Видя мое перекошенное лицо, Ида сверточек отодвигает подальше, а сама наклоняется поближе.
— Я ждала чего-то подобного, — говорит, наконец.
— Чего? Моих карьерных подвигов? — усмехаюсь.
— Травм. За что получил волкодав?
— Державин? — я и забыла, что когда-то сравнивала его с этим животным. Оказалась не права, он скорее шакал. — За вольные фантазии на тему мозолей у меня между ног и прямой зависимости от этого успехов в работе.
Вижу растерянный взгляд подруги и поясняю.
— Шалавой назвал, добивающейся всего через рогатку свою.
— Надеюсь, крови было много? — сухо интересуется Ида.
— Были бы еще и отбитые яйца, но меня прервали.
— А что там за история с млекопитающим соседом?
— Длинная, — выдыхаю я, отодвигая пустую тарелку.
Вместо чая надо было накапать пустырника. При одном лишь упоминании Антона тело начинает трястись. Отходняк от него, как от жесткой наркоты.
— Заюш, — гремит из коридора, отчего я даже подпрыгиваю. Я и забыла, что демон еще тут.
— Сейчас, я провожу его, — подруга успокаивающим жестом кладет ладонь поверх моей и встает.
В коридоре слышится возня, перешептывания и влажные звуки мерзких засосов.
Боже, какой отстой этому завидовать.
— И что же теперь? — спустя две чашки чая и три тысячи слов, спрашивает Ида.
— Ничего. Буду работать. Не всем же суждено в семью, любовь и вот это вот все прилагающееся. Кто-то строит карьеру и добивается успехов на этом поприще. Значит, я из таких.
— Ты из таких, — сведя брови, уверенно кивает подруга. — Безусловно.
И замолкает.
И почему от ее активной поддержки на душе все поганее? Дерёт и дерёт.
— Но знаешь что? — заговаривает наконец. — Ты и из тех, кто в любовь, семью и все прилагающееся. Что за глупость, что можно выбрать только одно?
Я кидаю на нее скептический взгляд, нервно постукивая ногтями по пустой керамической кружке в руках.
— Тебе еще раз поведать о фантастических тварях и месте их обитания?
— Гель, — очередной сочувствующий наклон головы. — Ну ты ж сама им никаких шансов не даешь.
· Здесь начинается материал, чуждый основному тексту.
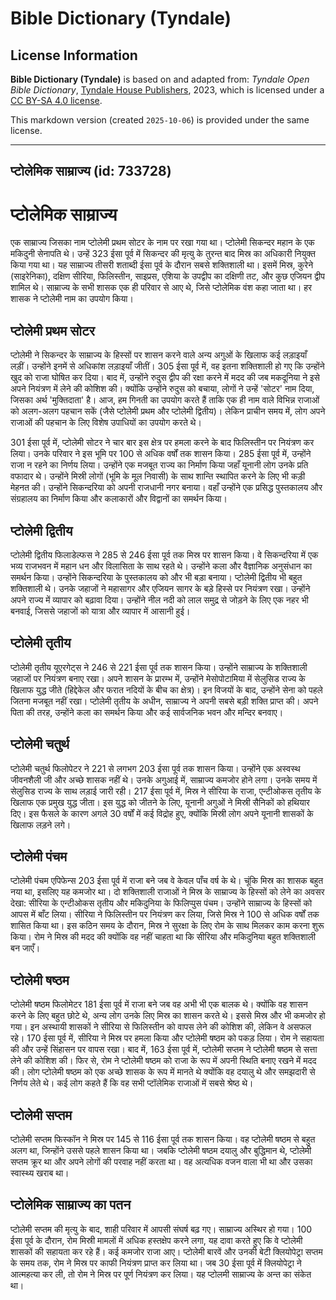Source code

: # Bible Dictionary (Tyndale)

## License Information

**Bible Dictionary (Tyndale)** is based on and adapted from: _Tyndale Open Bible Dictionary_, [Tyndale House Publishers](https://tyndaleopenresources.com/), 2023, which is licensed under a [CC BY-SA 4.0 license](https://creativecommons.org/licenses/by-sa/4.0/legalcode.en).

This markdown version (created `2025-10-06`) is provided under the same license.



--------------------------------

## प्टोलेमिक साम्राज्य (id: 733728)

प्टोलेमिक साम्राज्य
===================

एक साम्राज्य जिसका नाम प्टोलेमी प्रथम सोटर के नाम पर रखा गया था। प्टोलेमी सिकन्दर महान के एक मकिदुनी सेनापति थे। उन्हें 323 ईसा पूर्व में सिकन्दर की मृत्यु के तुरन्त बाद मिस्र का अधिकारी नियुक्त किया गया था। यह साम्राज्य तीसरी शताब्दी ईसा पूर्व के दौरान सबसे शक्तिशाली था। इसमें मिस्र, कुरेने (साइरेनिका), दक्षिण सीरिया, फिलिस्तीन, साइप्रस, एशिया के उपद्वीप का दक्षिणी तट, और कुछ एजियन द्वीप शामिल थे। साम्राज्य के सभी शासक एक ही परिवार से आए थे, जिसे प्टोलेमिक वंश कहा जाता था। हर शासक ने प्टोलेमी नाम का उपयोग किया।

प्टोलेमी प्रथम सोटर
-------------------

प्टोलेमी ने सिकन्दर के साम्राज्य के हिस्सों पर शासन करने वाले अन्य अगुओं के खिलाफ कई लड़ाइयाँ लड़ीं। उन्होंने इनमें से अधिकांश लड़ाइयाँ जीतीं। 305 ईसा पूर्व में, वह इतना शक्तिशाली हो गए कि उन्होंने खुद को राजा घोषित कर दिया। बाद में, उन्होंने रुदुस द्वीप की रक्षा करने में मदद की जब मकदूनिया ने इसे अपने नियंत्रण में लेने की कोशिश की। क्योंकि उन्होंने रुदुस को बचाया, लोगों ने उन्हें 'सोटर' नाम दिया, जिसका अर्थ 'मुक्तिदाता' है। आज, हम गिनती का उपयोग करते हैं ताकि एक ही नाम वाले विभिन्न राजाओं को अलग\-अलग पहचान सकें (जैसे प्टोलेमी प्रथम और प्टोलेमी द्वितीय)। लेकिन प्राचीन समय में, लोग अपने राजाओं की पहचान के लिए विशेष उपाधियों का उपयोग करते थे।

301 ईसा पूर्व में, प्टोलेमी सोटर ने चार बार इस क्षेत्र पर हमला करने के बाद फिलिस्तीन पर नियंत्रण कर लिया। उनके परिवार ने इस भूमि पर 100 से अधिक वर्षों तक शासन किया। 285 ईसा पूर्व में, उन्होंने राजा न रहने का निर्णय लिया। उन्होंने एक मजबूत राज्य का निर्माण किया जहाँ यूनानी लोग उनके प्रति वफादार थे। उन्होंने मिस्री लोगों (भूमि के मूल निवासी) के साथ शान्ति स्थापित करने के लिए भी कड़ी मेहनत की। उन्होंने सिकन्दरिया को अपनी राजधानी नगर बनाया। वहाँ उन्होंने एक प्रसिद्ध पुस्तकालय और संग्रहालय का निर्माण किया और कलाकारों और विद्वानों का समर्थन किया।

प्टोलेमी द्वितीय
----------------

प्टोलेमी द्वितीय फिलाडेल्फस ने 285 से 246 ईसा पूर्व तक मिस्र पर शासन किया। वे सिकन्दरिया में एक भव्य राजभवन में महान धन और विलासिता के साथ रहते थे। उन्होंने कला और वैज्ञानिक अनुसंधान का समर्थन किया। उन्होंने सिकन्दरिया के पुस्तकालय को और भी बड़ा बनाया। प्टोलेमी द्वितीय भी बहुत शक्तिशाली थे। उनके जहाजों ने महासागर और एजियन सागर के बड़े हिस्से पर नियंत्रण रखा। उन्होंने अपने राज्य में व्यापार को बढ़ावा दिया। उन्होंने नील नदी को लाल समुद्र से जोड़ने के लिए एक नहर भी बनवाई, जिससे जहाजों को यात्रा और व्यापार में आसानी हुई।

प्टोलेमी तृतीय
--------------

प्टोलेमी तृतीय यूएरगेट्स ने 246 से 221 ईसा पूर्व तक शासन किया। उन्होंने साम्राज्य के शक्तिशाली जहाजों पर नियंत्रण बनाए रखा। अपने शासन के प्रारम्भ में, उन्होंने मेसोपोटामिया में सेलुसिड राज्य के खिलाफ युद्ध जीते (हिद्देकेल और फरात नदियों के बीच का क्षेत्र)। इन विजयों के बाद, उन्होंने सेना को पहले जितना मजबूत नहीं रखा। प्टोलेमी तृतीय के अधीन, साम्राज्य ने अपनी सबसे बड़ी शक्ति प्राप्त की। अपने पिता की तरह, उन्होंने कला का समर्थन किया और कई सार्वजनिक भवन और मन्दिर बनवाए।

प्टोलेमी चतुर्थ
---------------

प्टोलेमी चतुर्थ फिलोपेटर ने 221 से लगभग 203 ईसा पूर्व तक शासन किया। उन्होंने एक अस्वस्थ जीवनशैली जी और अच्छे शासक नहीं थे। उनके अगुआई में, साम्राज्य कमजोर होने लगा। उनके समय में सेलुसिड राज्य के साथ लड़ाई जारी रही। 217 ईसा पूर्व में, मिस्र ने सीरिया के राजा, एन्टीओकस तृतीय के खिलाफ एक प्रमुख युद्ध जीता। इस युद्ध को जीतने के लिए, यूनानी अगुओं ने मिस्री सैनिकों को हथियार दिए। इस फैसले के कारण अगले 30 वर्षों में कई विद्रोह हुए, क्योंकि मिस्री लोग अपने यूनानी शासकों के खिलाफ लड़ने लगे।

प्टोलेमी पंचम
-------------

प्टोलेमी पंचम एपिफेन्स 203 ईसा पूर्व में राजा बने जब वे केवल पाँच वर्ष के थे। चूंकि मिस्र का शासक बहुत नया था, इसलिए यह कमजोर था। दो शक्तिशाली राजाओं ने मिस्र के साम्राज्य के हिस्सों को लेने का अवसर देखा: सीरिया के एन्टीओकस तृतीय और मकिदुनिया के फिलिप्पुस पंचम। उन्होंने साम्राज्य के हिस्सों को आपस में बाँट लिया। सीरिया ने फिलिस्तीन पर नियंत्रण कर लिया, जिसे मिस्र ने 100 से अधिक वर्षों तक शासित किया था। इस कठिन समय के दौरान, मिस्र ने सुरक्षा के लिए रोम के साथ मिलकर काम करना शुरू किया। रोम ने मिस्र की मदद की क्योंकि वह नहीं चाहता था कि सीरिया और मकिदुनिया बहुत शक्तिशाली बन जाएँ।

प्टोलेमी षष्ठम
--------------

प्टोलेमी षष्ठम फिलोमेटर 181 ईसा पूर्व में राजा बने जब वह अभी भी एक बालक थे। क्योंकि वह शासन करने के लिए बहुत छोटे थे, अन्य लोग उनके लिए मिस्र का शासन करते थे। इससे मिस्र और भी कमजोर हो गया। इन अस्थायी शासकों ने सीरिया से फिलिस्तीन को वापस लेने की कोशिश की, लेकिन वे असफल रहे। 170 ईसा पूर्व में, सीरिया ने मिस्र पर हमला किया और प्टोलेमी षष्ठम को पकड़ लिया। रोम ने सहायता की और उन्हें सिंहासन पर वापस रखा। बाद में, 163 ईसा पूर्व में, प्टोलेमी सप्तम ने प्टोलेमी षष्ठम से सत्ता लेने की कोशिश की। फिर से, रोम ने प्टोलेमी षष्ठम को राजा के रूप में अपनी स्थिति बनाए रखने में मदद की। लोग प्टोलेमी षष्ठम को एक अच्छे शासक के रूप में मानते थे क्योंकि वह दयालु थे और समझदारी से निर्णय लेते थे। कई लोग कहते हैं कि वह सभी प्टॉलेमिक राजाओं में सबसे श्रेष्ठ थे।

प्टोलेमी सप्तम
--------------

प्टोलेमी सप्तम फिस्कॉन ने मिस्र पर 145 से 116 ईसा पूर्व तक शासन किया। वह प्टोलेमी षष्ठम से बहुत अलग था, जिन्होंने उससे पहले शासन किया था। जबकि प्टोलेमी षष्ठम दयालु और बुद्धिमान थे, प्टोलेमी सप्तम क्रूर था और अपने लोगों की परवाह नहीं करता था। वह अत्यधिक वजन वाला भी था और उसका स्वास्थ्य खराब था।

प्टोलेमिक साम्राज्य का पतन
--------------------------

प्टोलेमी सप्तम की मृत्यु के बाद, शाही परिवार में आपसी संघर्ष बढ़ गए। साम्राज्य अस्थिर हो गया। 100 ईसा पूर्व के दौरान, रोम मिस्री मामलों में अधिक हस्तक्षेप करने लगा, यह दावा करते हुए कि वे प्टोलेमी शासकों की सहायता कर रहे हैं। कई कमजोर राजा आए। प्टोलेमी बारवें और उनकी बेटी क्लियोपेट्रा सप्तम के समय तक, रोम ने मिस्र पर काफी नियंत्रण प्राप्त कर लिया था। जब 30 ईसा पूर्व में क्लियोपेट्रा ने आत्महत्या कर ली, तो रोम ने मिस्र पर पूर्ण नियंत्रण कर लिया। यह प्टोलमी साम्राज्य के अन्त का संकेत था।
Мужики видят в тебе равную, так и относятся.
— Ты же знаешь, что роль блеющей овечки — не для меня, — лицо от такой мысли даже искривляется.
— Кстати, овец несправедливо считают тупыми животными, — берется за любимую тему Ида. — А на самом деле они хорошо запоминают информацию, обучаемы и способны испытывать огромный спектр эмоций: злость, грусть, радость. Просто они очень позитивные и игривые, поэтому людям кажется, что они глупые.
— То есть ты предлагаешь мне быть позитивной и игривой, и мужики сами ко мне потянутся? — подытоживаю этот краткий экскурс в деревенскую жизнь.
— Да!
— Нет, спасибо, — встаю из-за стола, подхожу к раковине и ополаскиваю кружку. — У меня есть чувство собственного достоинства.
— А что, достоинство и мягкость как-то друг с другом спорят?
Я оборачиваюсь, прислоняюсь бедром к столешнице и смотрю на подругу. Мягкость? Нет ее во мне. Да и откуда взяться, если вся жизнь — борьба, и чтобы тебе не сделали больно приходится наносить удары первой?
— Быть женщиной — отстой, — резюмирую я. — Я родилась не в том теле.
Теперь скептическим взглядом меня одаривает Ида.
— О, да, настоящее мучение жить в таком… теле, — она подчеркивает слова движением руки, как бы очерчивая мой силуэт. — Какое… испытание! — уже откровенно смеется.
И я впервые за последние дебильные сутки улыбаюсь. Блин, мне это было нужно.
— Зря ты думаешь, что длинные ноги — залог успеха, — насмешливо говорю я. — Вон, для некоторых это лишь повод повесить ярлык путаны.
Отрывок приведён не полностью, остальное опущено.